Suspended in Time: Annette Richards Plays Buxtehude, Frescobaldi, Mozart, Krebs, and Bach

By: Annette Richards, 
Wed, 10/21/2020


Dieterich Buxtehude (1637-1707): Passacaglia in d minor, BuxWV 161

Girolamo Frescobaldi (1583-1643): Toccata terza, per l’elevazione, from Il secondo libro di Toccate (1627)

Wolfgang Amadeus Mozart (1756-1791): Andante in F major for musical clock, K. 616

Johann Ludwig Krebs (1713-1780): Chorale prelude: “Wir glauben all’ an einen Gott”

Johann Sebastian Bach (1685-1750): Pièce d’orgue, BWV 572


From the Performer

It is rare for me to stay in one place for long. I can’t remember another time in my life when, for weeks and months, I’ve not travelled to play a concert, do research, visit friends or family. And there’s a danger when staying in place, I’ve found, of coming unmoored in time. Much of the music I’ve gravitated towards these past months seems to reflect on a state of suspension, an interest in, indulgence in, even, the failure to move forward.

Playing the organ during this time, I’ve thought about 20th-century French composer Jehan Alain’s mesmerizing miniature Le Jardin suspendu (The Suspended Garden), at the top of which Alain writes “The suspended garden is the artist’s ideal, perpetually pursued and fleeting; it is the inaccessible and inviolable refuge.” Alain’s dreamy evocation of the tension between pursuit and stasis at the heart of the artist’s endeavor, which is worked out in the form of a baroque chaconne, is better suited to the Aeolian-Skinner organ in Sage Chapel, with its capacity for blurred and distant sonorities—and I’ll save it for a future performance there. But it lies at the heart of the program I’ve conceived here for the brilliantly distinct and vivid Cornell Baroque Organ in Anabel Taylor chapel.

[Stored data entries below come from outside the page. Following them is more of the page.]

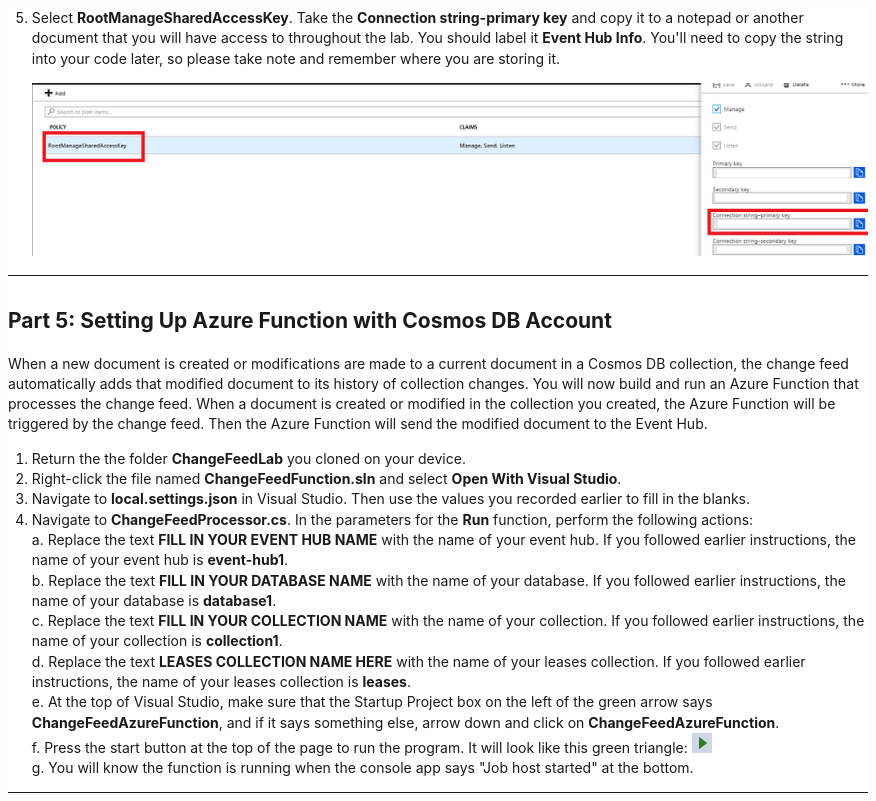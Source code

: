 5. Select **RootManageSharedAccessKey**. Take the **Connection string-primary key** and copy it to a notepad or another document that you will have access to throughout the lab. You should label it **Event Hub Info**. You'll need to copy the string into your code later, so please take note and remember where you  are storing it.
	
	![eventhub8](/Lab/labpics/eventhub8.png)  

---

## <a name="part5"></a>Part 5: Setting Up Azure Function with Cosmos DB Account
When a new document is created or modifications are made to a current document in a Cosmos DB collection, the change feed automatically adds that modified document to its history of collection changes. You will now build and run an Azure Function that processes the change feed. When a document is created or modified in the collection you created, the Azure Function will be triggered by the change feed. Then the Azure Function will send the modified document to the Event Hub.   

1. Return the the folder **ChangeFeedLab** you cloned on your device.
2. Right-click the file named **ChangeFeedFunction.sln** and select **Open With Visual Studio**.
3. Navigate to **local.settings.json** in Visual Studio. Then use the values you recorded earlier to fill in the blanks.
4. Navigate to **ChangeFeedProcessor.cs**. In the parameters for the **Run** function, perform the following actions:   
	a. Replace the text **FILL IN YOUR EVENT HUB NAME** with the name of your event hub. If you followed earlier instructions, the name of your event hub is **event-hub1**.   
	b. Replace the text **FILL IN YOUR DATABASE NAME** with the name of your database. If you followed earlier instructions, the name of your database is **database1**.   
	c. Replace the text **FILL IN YOUR COLLECTION NAME** with the name of your collection. If you followed earlier instructions, the name of your collection is **collection1**.   
	d. Replace the text **LEASES COLLECTION NAME HERE** with the name of your leases collection. If you followed earlier instructions, the name of your leases collection is **leases**.   
	e. At the top of Visual Studio, make sure that the Startup Project box on the left of the green arrow says **ChangeFeedAzureFunction**, and if it says something else, arrow down and click on **ChangeFeedAzureFunction**.   
	f. Press the start button at the top of the page to run the program. It will look like this green triangle:
	![startbutton](/Lab/labpics/startbutton.png)   
	g. You will know the function is running when the console app says "Job host started" at the bottom.
		 
---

Each of the pieces on this program reflects in some way on suspended states, yet each simultaneously thrums with energy. Likewise, the glorious organ in Anabel Taylor chapel, while the ultimate place of refuge from the outside world (for me, at any rate), is an instrument that bursts with musical potential and visceral sonic excitement. We hear that energy beating through the Buxtehude Passacaglia, belying the circularity of the piece’s constantly repeating bass line; and in the rhapsodic wanderings of the Frescobaldi Elevation Toccata ecstatic timelessness is punctuated by sharply symbolic Lombardic rhythms and pointed fragments of forward-moving counterpoint. In a rather different mode, Mozart’s Andante, K. 616, a musical creation for a small mechanical organ in a clock, is all about time and time-pieces—for all its elegance and grace, its repetitions, reiterations, trills and frills suggest the automatic and continuous functioning of the machine that will keep on running until the mechanism winds down. In the beautiful chorale prelude, Wir glauben all’ an einen Gott (We all believe in one God) by J. L. Krebs (a piece previously ascribed to J. S. Bach) the timeless certainty of the Lutheran creed emerges from the elaborated chorale melody in the right hand (here played on the 8’, 4’, and 3’ flutes on the Hauptwerk), as it unfurls over two voices in the left hand (here played on the Hautbois on the Rückpositiv in a duet between two oboes d’amore) and two independent voices in the feet—a double pedal part that demands that the organist be literally suspended in space at the organ console. Finally, J. S. Bach’s Pièce d’orgue, with its opening burst of brilliant energy, its momentous central exploration of harmonic suspensions at almost unbearable length, and then its virtuosic welling-up of wave after wave of sound in rushing passagework to the final cadence, plays out an inevitable confrontation between inexorable suspension and the greatest musical vitality.

When you have music like this, and an instrument like the Cornell Baroque Organ at your fingertips, there’s really no need to go anywhere else.